I want to offer up three practices for your consideration this coming Tisha B’av (starts Wednesday night, July 26).
I learned to sing Ani Ma’amin in camp. I want to a Labor Zionist camp, and we certainly did not believe in the coming of the Messiah in the same way that this song does. And yet, our singing of the song was a declaration that even remembering the darkest, most traumatic moments of our history, hope is both possible and necessary. And we are in a dark period of history, that’s for sure. Here’s the lyrics. You can find versions of it on Spotify, Youtube or wherever you get music.
Ani Ma'amin
אֲנִי מַאֲמִין
Ani ma'amin
b'e munah sh'leimah
b'viat ha mashiach,
veaf al pi sh'yitmameah
im kol zeh achakeh lo
behol yom sheyavo.
אֲנִי מַאֲמִין בֶּאֱמוּנָה שְׁלֵמָה בְּבִיאַת הַמָּשִֽׁיחַ, וְאַף עַל פִּי שֶׁיִּתְמַהְמֵֽהַּ, עִם כָּל זֶה אֲחַכֶּה לּוֹ בְּכָל יוֹם שֶׁיָּבוֹא.
Translation:
I believe with perfect faith in the coming of the Messiah, and, though he tarry, I will wait daily for his coming.
The second practice is to marry grief and praise. Make a list of some of your biggest losses in your life. Write a little bit about the loss and sing a song of praise for having this person or thing in your life. Express your gratitude. As an example, when I left the commune I lived on after college, I lost my daily connection to land that I loved. So I’d explore that a bit more and then go into how grateful I am for having had the time with that beautiful land and I’d sing my songs of praise to that land, a love song to it.
A third practice is to write a prayer or a lamentation. We traditionally read Lamentations on Tisha B’av. This prayer/lamentation extents extends both our praise and our grief to the more than human world. I hope that this prayer stimulates your own prayers. Feel free to borrow or steal all or part.
I acknowledge and feel all the ancestral pain and trauma of our lives. We were invaded, we were persecuted because we were other. Our Temples were destroyed, our righteous uprising was defeated with Bar Kochba, we were expelled from this country and that, most notably Spain. We were persecuted by the Russians and the Slavs who scapegoated us routinely. We were systematically murdered by the Germans while too much of the world stood by and watched.
It is my vow that I limit how much I pass on this ancestral trauma. I can’t completely eliminate it, but I can name it and acknowledge it and not let it fester. I can commit to not perpetrating it on other humans, to not use my ancestral trauma to justify creating ancestral trauma for others, as is currently happening in my ancestral homeland.

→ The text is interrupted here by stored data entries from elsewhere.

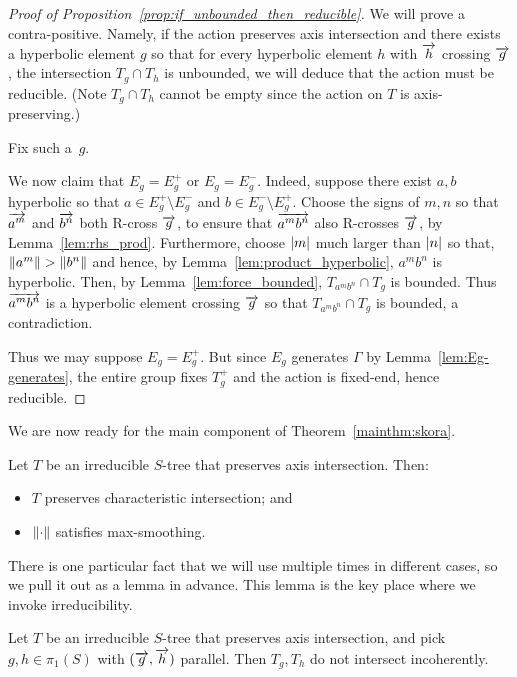 \begin{proof}[Proof of Proposition~\ref{prop:if_unbounded_then_reducible}]
    We will prove a contra-positive. Namely, if the action preserves
    axis intersection and there exists a hyperbolic
    element $g$ so that for every hyperbolic element $h$ with $\ora{h}$ crossing
    $\ora{g}$, the intersection $T_g \cap T_h$ is unbounded, we will deduce
    that the action must be reducible. (Note $T_g \cap T_h$ cannot be
    empty since the action on $T$ is axis-preserving.)
    
    Fix such a~$g$.

We now claim that $E_g = E_g^+$ or $E_g = E_g^-$.
Indeed, suppose there exist $a,b$ hyperbolic so that
$a \in E_g^+ \setminus E_g^-$ and $b \in E_g^- \setminus E_g^+$.
Choose the signs of $m,n$ so that
$\ora{a^m}$ and $\ora{b^n}$ both R-cross $\ora{g}$,
to ensure that $\ora{a^m b^n}$ also R-crosses $\ora{g}$, by Lemma~\ref{lem:rhs_prod}.
Furthermore, choose $\abs{m}$ much larger than $\abs{n}$ so that,
$\norm{a^m} >\norm{b^n}$ and hence, by Lemma~\ref{lem:product_hyperbolic},
$a^m b^n$ is hyperbolic.
Then, by Lemma~\ref{lem:force_bounded}, $T_{a^m b^n} \cap T_g$ is bounded. Thus $\ora{a^m b^n}$ is a hyperbolic element crossing $\ora{g}$ so that $T_{a^m b^n} \cap T_g$ is bounded, a contradiction. 

Thus we may suppose $E_g = E_g^+$. But since $E_g$ generates $\Gamma$
by Lemma~\ref{lem:Eg-generates}, the entire group fixes $T_g^+$ and
the action is fixed-end, hence reducible.
    \end{proof}
    
We are now ready for the main component of Theorem~\ref{mainthm:skora}.

\begin{theorem}
Let $T$ be an irreducible $S$-tree that preserves axis
intersection. Then:
\begin{itemize}
\item $T$ preserves characteristic intersection; and
\item $\norm{ \cdot }$ satisfies max-smoothing. 
\end{itemize}
\label{thm:small}
\end{theorem}

There is one particular fact that we will use multiple times in
different cases, so we pull it out as a lemma in advance. This lemma
is the key place where we invoke irreducibility.

\begin{proposition}\label{prop:parallel-incoherent}
  Let $T$ be an irreducible $S$-tree that preserves axis
  intersection, and pick $g,h \in \pi_1(S)$ with
  $(\ora{g},\ora{h})$ parallel. Then $T_g,T_h$ do not intersect incoherently.
\end{proposition}

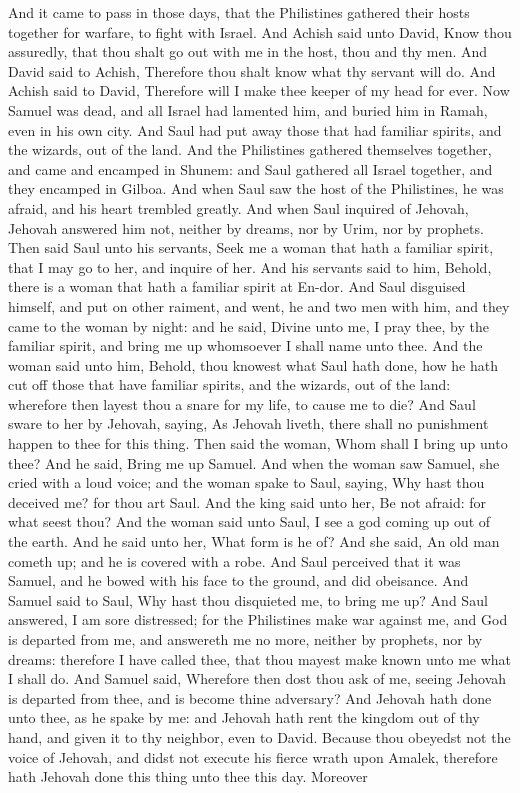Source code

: And it came to pass in those days, that the Philistines gathered their hosts together for warfare, to fight with Israel. And Achish said unto David, Know thou assuredly, that thou shalt go out with me in the host, thou and thy men. And David said to Achish, Therefore thou shalt know what thy servant will do. And Achish said to David, Therefore will I make thee keeper of my head for ever.  Now Samuel was dead, and all Israel had lamented him, and buried him in Ramah, even in his own city. And Saul had put away those that had familiar spirits, and the wizards, out of the land. And the Philistines gathered themselves together, and came and encamped in Shunem: and Saul gathered all Israel together, and they encamped in Gilboa. And when Saul saw the host of the Philistines, he was afraid, and his heart trembled greatly. And when Saul inquired of Jehovah, Jehovah answered him not, neither by dreams, nor by Urim, nor by prophets. Then said Saul unto his servants, Seek me a woman that hath a familiar spirit, that I may go to her, and inquire of her. And his servants said to him, Behold, there is a woman that hath a familiar spirit at En-dor.  And Saul disguised himself, and put on other raiment, and went, he and two men with him, and they came to the woman by night: and he said, Divine unto me, I pray thee, by the familiar spirit, and bring me up whomsoever I shall name unto thee. And the woman said unto him, Behold, thou knowest what Saul hath done, how he hath cut off those that have familiar spirits, and the wizards, out of the land: wherefore then layest thou a snare for my life, to cause me to die? And Saul sware to her by Jehovah, saying, As Jehovah liveth, there shall no punishment happen to thee for this thing. Then said the woman, Whom shall I bring up unto thee? And he said, Bring me up Samuel. And when the woman saw Samuel, she cried with a loud voice; and the woman spake to Saul, saying, Why hast thou deceived me? for thou art Saul. And the king said unto her, Be not afraid: for what seest thou? And the woman said unto Saul, I see a god coming up out of the earth. And he said unto her, What form is he of? And she said, An old man cometh up; and he is covered with a robe. And Saul perceived that it was Samuel, and he bowed with his face to the ground, and did obeisance.  And Samuel said to Saul, Why hast thou disquieted me, to bring me up? And Saul answered, I am sore distressed; for the Philistines make war against me, and God is departed from me, and answereth me no more, neither by prophets, nor by dreams: therefore I have called thee, that thou mayest make known unto me what I shall do. And Samuel said, Wherefore then dost thou ask of me, seeing Jehovah is departed from thee, and is become thine adversary? And Jehovah hath done unto thee, as he spake by me: and Jehovah hath rent the kingdom out of thy hand, and given it to thy neighbor, even to David. Because thou obeyedst not the voice of Jehovah, and didst not execute his fierce wrath upon Amalek, therefore hath Jehovah done this thing unto thee this day. Moreover 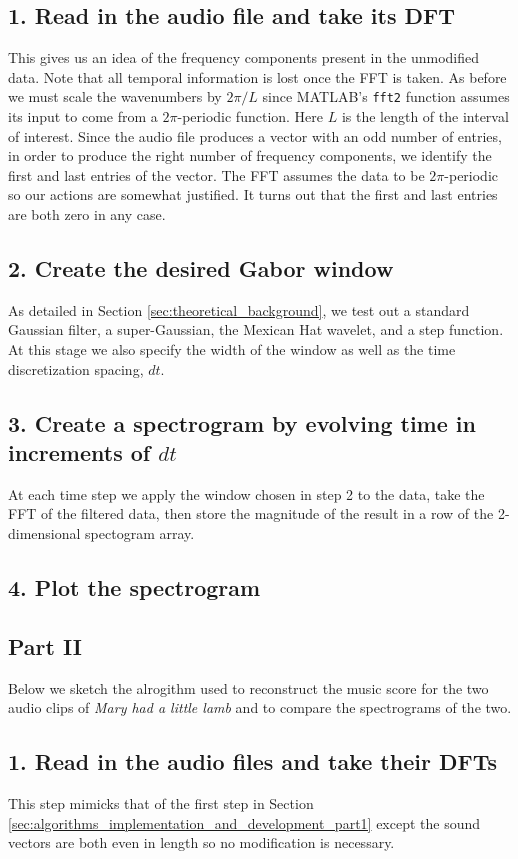 \documentclass[fleqn,10pt]{../SelfArx} %
\begin{document}
\subsection*{1. Read in the audio file and take its DFT}
This gives us an idea of the frequency components present in the unmodified data. Note that all temporal information is lost once the FFT is taken. As before we must scale the wavenumbers by $2\pi/L$ since MATLAB's \texttt{fft2} function assumes its input to come from a $2\pi$-periodic function. Here $L$ is the length of the interval of interest. Since the audio file produces a vector with an odd number of entries, in order to produce the right number of frequency components, we identify the first and last entries of the vector. The FFT assumes the data to be $2\pi$-periodic so our actions are somewhat justified. It turns out that the first and last entries are both zero in any case.

\subsection*{2. Create the desired Gabor window}
As detailed in Section \ref{sec:theoretical_background}, we test out a standard Gaussian filter, a super-Gaussian, the Mexican Hat wavelet, and a step function. At this stage we also specify the width of the window as well as the time discretization spacing, $dt$.

\subsection*{3. Create a spectrogram by evolving time in increments of $dt$}
At each time step we apply the window chosen in step 2 to the data, take the  FFT of the filtered data, then store the magnitude of the result in a row of the 2-dimensional spectogram array.

\subsection*{4. Plot the spectrogram}

\subsection{Part II}
Below we sketch the alrogithm used to reconstruct the music score for the two audio clips of \textit{Mary had a little lamb} and to compare the spectrograms of the two.

\subsection*{1. Read in the audio files and take their DFTs}
This step mimicks that of the first step in Section \ref{sec:algorithms_implementation_and_development_part1} except the sound vectors are both even in length so no modification is necessary.
\end{document}
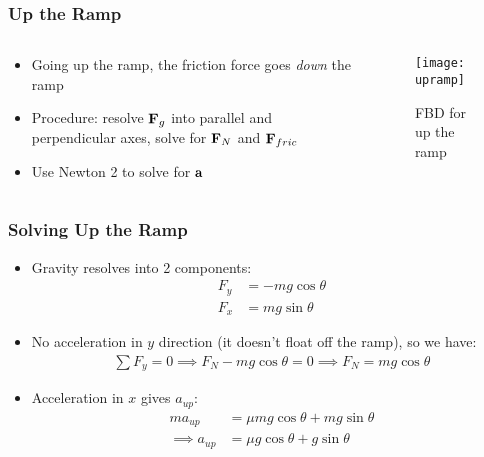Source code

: \documentclass[aspectratio=169]{beamer}
\begin{document}
\begin{frame}
  \frametitle{Up the Ramp}
  \begin{columns}
    \begin{column}{0.5\textwidth}
      \begin{itemize}
      \item Going up the ramp, the friction force goes \emph{down} the ramp
      \item Procedure: resolve $\vb{F}_g$ into parallel and perpendicular axes, solve for $\vb{F}_{N}$ and $\vb{F}_{fric}$
      \item Use Newton 2 to solve for $\vb{a}$
      \end{itemize}
    \end{column}
    \begin{column}{0.5\textwidth}
      \begin{figure}[H]
        \centering
        \texttt{[image: upramp]}
        \caption{FBD for up the ramp}
      \end{figure}
    \end{column}
  \end{columns}
\end{frame}

\begin{frame}
  \frametitle{Solving Up the Ramp}
  \begin{itemize}
  \item Gravity resolves into 2 components:
    \begin{align*}
      F_{y}&=-mg\cos\theta\\
      F_{x}&= mg\sin\theta
    \end{align*}
  \item No acceleration in $y$ direction (it doesn't float off the ramp), so we have:
    \begin{align*}
      \sum F_y=0\implies F_N-mg\cos\theta=0\implies F_N=mg\cos\theta
    \end{align*}
  \item Acceleration in $x$ gives $a_{up}$:
    \begin{align*}
      ma_{up}&=\mu mg\cos\theta+mg\sin\theta\\
      \implies a_{up}&=\mu g\cos\theta+g\sin\theta
    \end{align*}
  \end{itemize}
\end{frame}
\end{document}
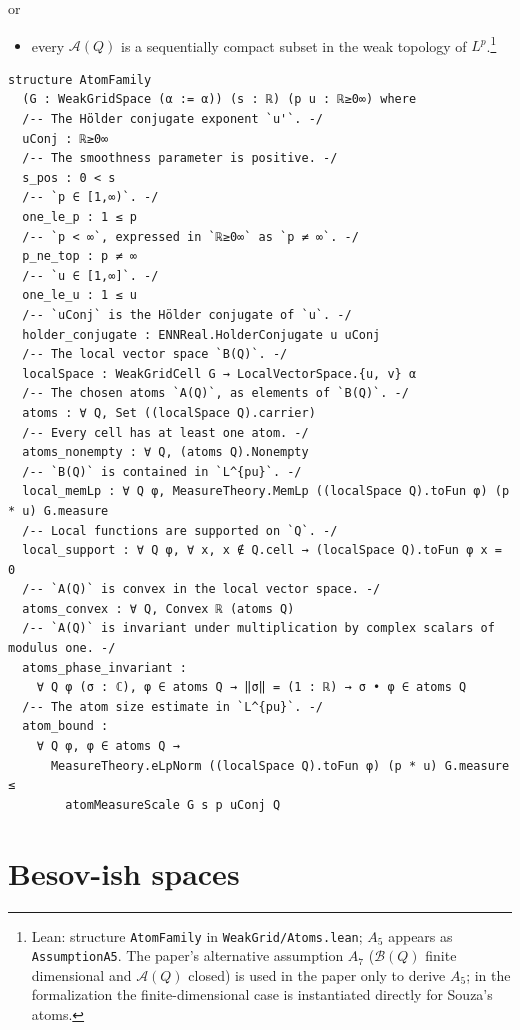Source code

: \documentclass[11pt]{amsart}
\theoremstyle{definition}
\newcommand{\lean}[1]{\texttt{#1}}
\begin{document}
or
\begin{itemize}
\item[$A_6$.] every $\mathcal{A}(Q)$ is a sequentially compact subset in the
weak topology of $L^p$.\footnote{Lean: structure \lean{AtomFamily} in \lean{WeakGrid/Atoms.lean};
$A_5$ appears as \lean{AssumptionA5}. The paper's alternative assumption
$A_7$ ($\mathcal{B}(Q)$ finite dimensional and $\mathcal{A}(Q)$ closed) is
used in the paper only to derive $A_5$; in the formalization the
finite-dimensional case is instantiated directly for Souza's atoms.}
\end{itemize}
\begin{lstlisting}[style=lean,basicstyle=\ttfamily\scriptsize]
structure AtomFamily
  (G : WeakGridSpace (α := α)) (s : ℝ) (p u : ℝ≥0∞) where
  /-- The Hölder conjugate exponent `u'`. -/
  uConj : ℝ≥0∞
  /-- The smoothness parameter is positive. -/
  s_pos : 0 < s
  /-- `p ∈ [1,∞)`. -/
  one_le_p : 1 ≤ p
  /-- `p < ∞`, expressed in `ℝ≥0∞` as `p ≠ ∞`. -/
  p_ne_top : p ≠ ∞
  /-- `u ∈ [1,∞]`. -/
  one_le_u : 1 ≤ u
  /-- `uConj` is the Hölder conjugate of `u`. -/
  holder_conjugate : ENNReal.HolderConjugate u uConj
  /-- The local vector space `B(Q)`. -/
  localSpace : WeakGridCell G → LocalVectorSpace.{u, v} α
  /-- The chosen atoms `A(Q)`, as elements of `B(Q)`. -/
  atoms : ∀ Q, Set ((localSpace Q).carrier)
  /-- Every cell has at least one atom. -/
  atoms_nonempty : ∀ Q, (atoms Q).Nonempty
  /-- `B(Q)` is contained in `L^{pu}`. -/
  local_memLp : ∀ Q φ, MeasureTheory.MemLp ((localSpace Q).toFun φ) (p * u) G.measure
  /-- Local functions are supported on `Q`. -/
  local_support : ∀ Q φ, ∀ x, x ∉ Q.cell → (localSpace Q).toFun φ x = 0
  /-- `A(Q)` is convex in the local vector space. -/
  atoms_convex : ∀ Q, Convex ℝ (atoms Q)
  /-- `A(Q)` is invariant under multiplication by complex scalars of modulus one. -/
  atoms_phase_invariant :
    ∀ Q φ (σ : ℂ), φ ∈ atoms Q → ‖σ‖ = (1 : ℝ) → σ • φ ∈ atoms Q
  /-- The atom size estimate in `L^{pu}`. -/
  atom_bound :
    ∀ Q φ, φ ∈ atoms Q →
      MeasureTheory.eLpNorm ((localSpace Q).toFun φ) (p * u) G.measure ≤
        atomMeasureScale G s p uConj Q
\end{lstlisting}

\section{Besov-ish spaces}\label{besovish}
\end{document}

I also acknowledge the pain and suffering I am inflicting on multiple species and the more than human world as a whole. Most of those species are completely invisible to me, of course. But I know that my species is killing other species, and this is unacceptable. I vow to live my life in such a way that I cause less harm. I am trapped in a society where we kill others through habitat destruction, through pesticides and fertilizers. I will limit my participation in this destruction as I am capable, and I will grieve our human actions and the results they cause.
I pray that my words and my actions be acceptable and make some kind of difference.